Crude oil prices rallied by over 10 percent in Wednesday trading as U.S. crude storage builds grew more slowly than expected and gasoline drawdowns surprised analysts by increasing.
The rally in prices coupled with tentative indications of recovery in European physical oil markets boosted optimism that fuel consumption will recover as U.S. states and some European countries reopen their economies.
President Donald Trump helped negotiate a deal in mid-April between the OPEC+ cartel (including Russia), the United States, Mexico, and other oil-producing nations to reduce oil production by almost 10 million barrels per day (bpd). Since then, oil majors and unconventional drillers across the United States have slashed production in an effort to reign in costs.
According to Bob Yawger, director of the futures division at Mizuho Americas in New York, the development has bought the oil industry in the United States some time—or at least postponed the advent of a severe storage crisis. “The crude oil number is a big number at the end of the day, but it’s not as big of a number that we had for the last three weeks,” he said.

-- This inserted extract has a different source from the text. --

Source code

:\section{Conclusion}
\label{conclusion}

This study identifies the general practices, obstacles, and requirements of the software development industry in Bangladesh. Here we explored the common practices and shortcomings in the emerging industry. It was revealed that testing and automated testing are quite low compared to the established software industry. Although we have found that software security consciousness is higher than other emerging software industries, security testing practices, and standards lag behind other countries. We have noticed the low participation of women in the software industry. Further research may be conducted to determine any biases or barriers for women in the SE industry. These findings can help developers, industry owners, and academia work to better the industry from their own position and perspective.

According to the data, U.S. gasoline stockpiles had been drawn down to the tune of 3.7 million barrels from their record highs of last week, as an uptick in refinery production was offset by increasing fuel demand.
Demand for gasoline over the past month is down some 44 percent over the same period last year, and the drawdown is being viewed as a sign that declines in consumption may have reached their lowest point. The overall demand for fuel has declined by 28 percent over the past month.
“As long as we see openings in the economy, we will not see plunges like we saw a week ago,” said Gene McGillian, market research vice president at Tradition Energy in Stamford, Conn. “But markets heading back up to pre-crisis days are going to be tough to come by.”